What is being asked —
Each line that contains the string "outer" counts once; report how many such lines appear in the data, as a number only.

Data records:
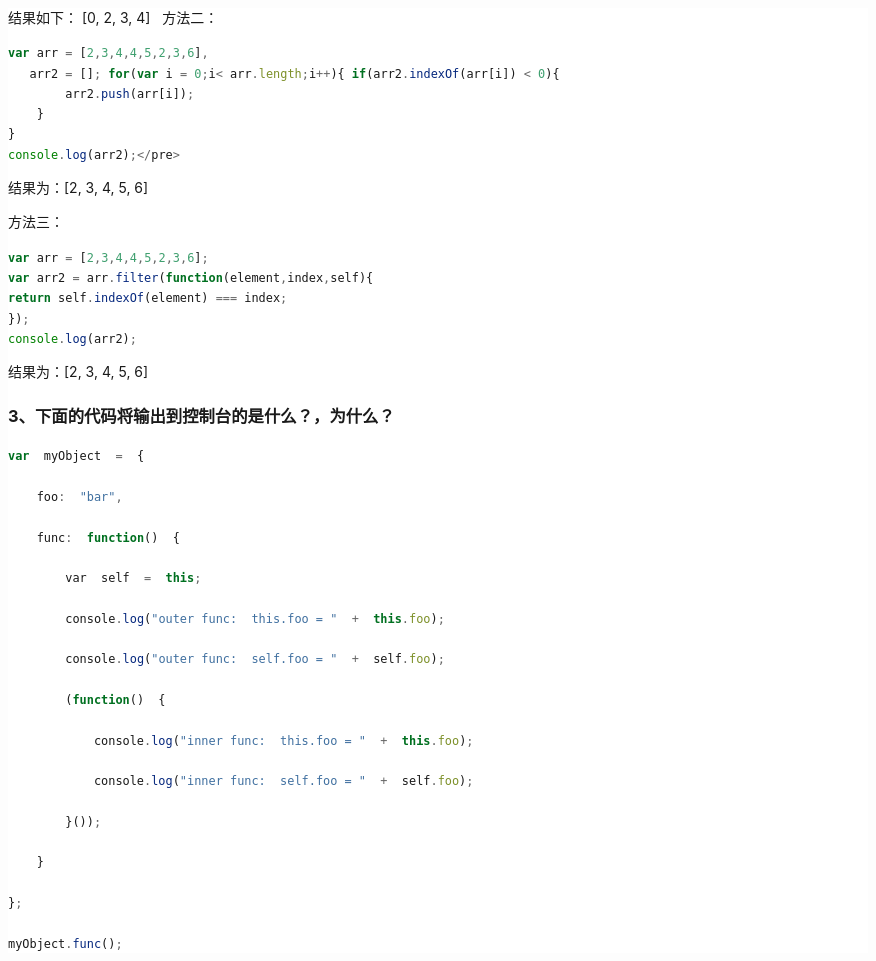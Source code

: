 结果如下： [0, 2, 3, 4]
  方法二：

```TypeScript
var arr = [2,3,4,4,5,2,3,6],
   arr2 = []; for(var i = 0;i< arr.length;i++){ if(arr2.indexOf(arr[i]) < 0){
        arr2.push(arr[i]);
    }
}
console.log(arr2);</pre>
```

结果为：[2, 3, 4, 5, 6]

方法三：

```TypeScript
var arr = [2,3,4,4,5,2,3,6];
var arr2 = arr.filter(function(element,index,self){
return self.indexOf(element) === index;
});
console.log(arr2);
```

结果为：[2, 3, 4, 5, 6]

### 3、下面的代码将输出到控制台的是什么？，为什么？

```TypeScript
var  myObject  =  {

    foo:  "bar",

    func:  function()  {

        var  self  =  this;

        console.log("outer func:  this.foo = "  +  this.foo);

        console.log("outer func:  self.foo = "  +  self.foo);

        (function()  {

            console.log("inner func:  this.foo = "  +  this.foo);

            console.log("inner func:  self.foo = "  +  self.foo);

        }());

    }

};

myObject.func();
```
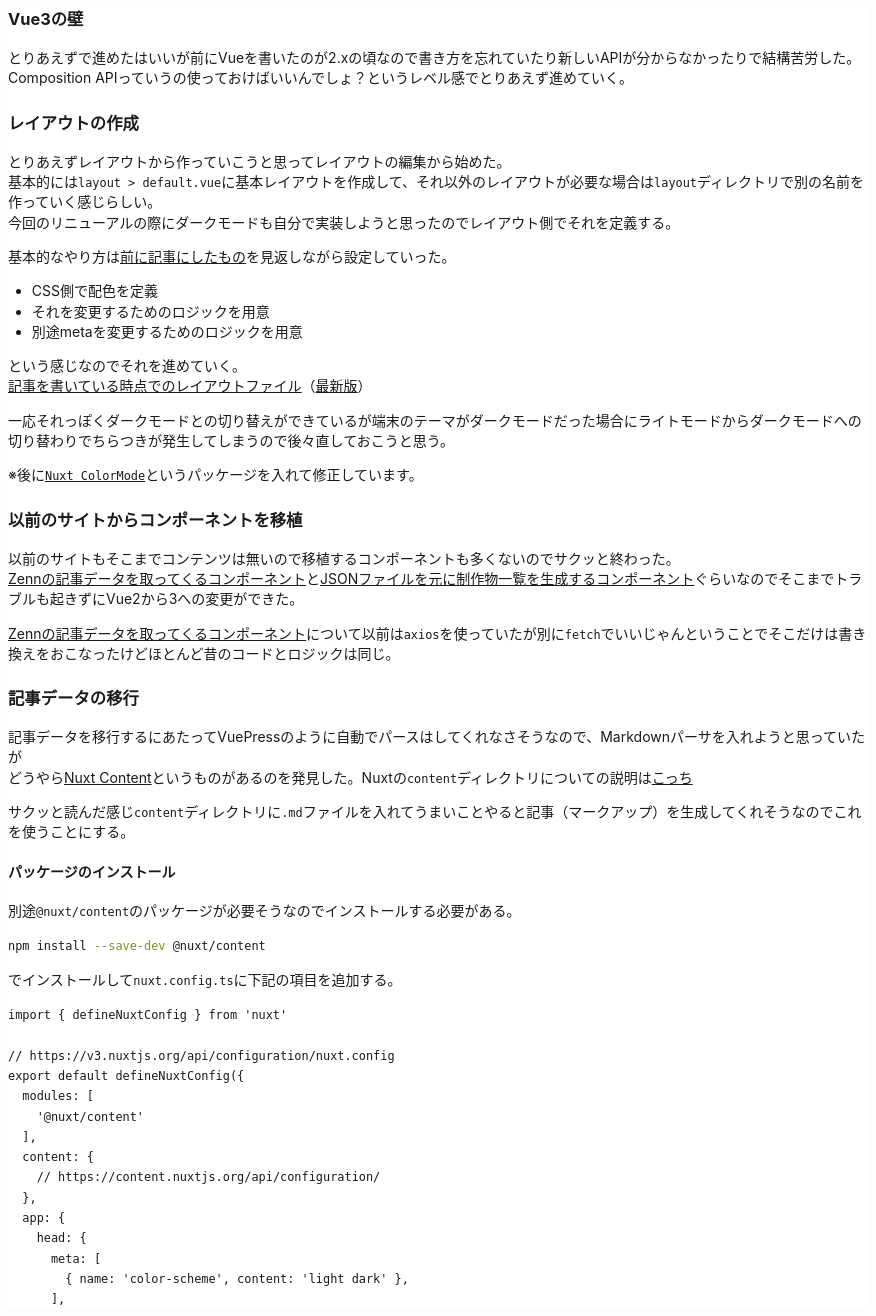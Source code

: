 ### Vue3の壁

とりあえずで進めたはいいが前にVueを書いたのが2.xの頃なので書き方を忘れていたり新しいAPIが分からなかったりで結構苦労した。  
Composition APIっていうの使っておけばいいんでしょ？というレベル感でとりあえず進めていく。

### レイアウトの作成

とりあえずレイアウトから作っていこうと思ってレイアウトの編集から始めた。  
基本的には`layout > default.vue`に基本レイアウトを作成して、それ以外のレイアウトが必要な場合は`layout`ディレクトリで別の名前を作っていく感じらしい。  
今回のリニューアルの際にダークモードも自分で実装しようと思ったのでレイアウト側でそれを定義する。

基本的なやり方は[前に記事にしたもの](https://zenn.dev/ken7253/articles/darkmode-approach)を見返しながら設定していった。  

- CSS側で配色を定義
- それを変更するためのロジックを用意
- 別途metaを変更するためのロジックを用意

という感じなのでそれを進めていく。  
[記事を書いている時点でのレイアウトファイル](https://github.com/ken7253/d6/blob/aa6c44335961c416e98d595a3d7c9e88cd68cb16/layouts/default.vue)（[最新版](https://github.com/ken7253/d6/blob/main/layouts/default.vue)）

一応それっぽくダークモードとの切り替えができているが端末のテーマがダークモードだった場合にライトモードからダークモードへの切り替わりでちらつきが発生してしまうので後々直しておこうと思う。  

※後に[`Nuxt ColorMode`](https://color-mode.nuxtjs.org/)というパッケージを入れて修正しています。

### 以前のサイトからコンポーネントを移植

以前のサイトもそこまでコンテンツは無いので移植するコンポーネントも多くないのでサクッと終わった。  
[Zennの記事データを取ってくるコンポーネント](https://github.com/ken7253/d6/blob/main/components/ZennArticle.vue)と[JSONファイルを元に制作物一覧を生成するコンポーネント](https://github.com/ken7253/d6/blob/main/components/WorksList.vue)ぐらいなのでそこまでトラブルも起きずにVue2から3への変更ができた。  

[Zennの記事データを取ってくるコンポーネント](https://github.com/ken7253/d6/blob/main/components/ZennArticle.vue)について以前は`axios`を使っていたが別に`fetch`でいいじゃんということでそこだけは書き換えをおこなったけどほとんど昔のコードとロジックは同じ。  

### 記事データの移行

記事データを移行するにあたってVuePressのように自動でパースはしてくれなさそうなので、Markdownパーサを入れようと思っていたが  
どうやら[Nuxt Content](https://content.nuxtjs.org/)というものがあるのを発見した。Nuxtの`content`ディレクトリについての説明は[こっち](https://v3.nuxtjs.org/guide/directory-structure/content)

サクッと読んだ感じ`content`ディレクトリに`.md`ファイルを入れてうまいことやると記事（マークアップ）を生成してくれそうなのでこれを使うことにする。  

#### パッケージのインストール

別途`@nuxt/content`のパッケージが必要そうなのでインストールする必要がある。  

```sh
npm install --save-dev @nuxt/content
```

でインストールして`nuxt.config.ts`に下記の項目を追加する。

```ts{5-10}[nuxt.config.ts]
import { defineNuxtConfig } from 'nuxt'

// https://v3.nuxtjs.org/api/configuration/nuxt.config
export default defineNuxtConfig({
  modules: [
    '@nuxt/content'
  ],
  content: {
    // https://content.nuxtjs.org/api/configuration/
  },
  app: {
    head: {
      meta: [
        { name: 'color-scheme', content: 'light dark' },
      ],
```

Task response —
2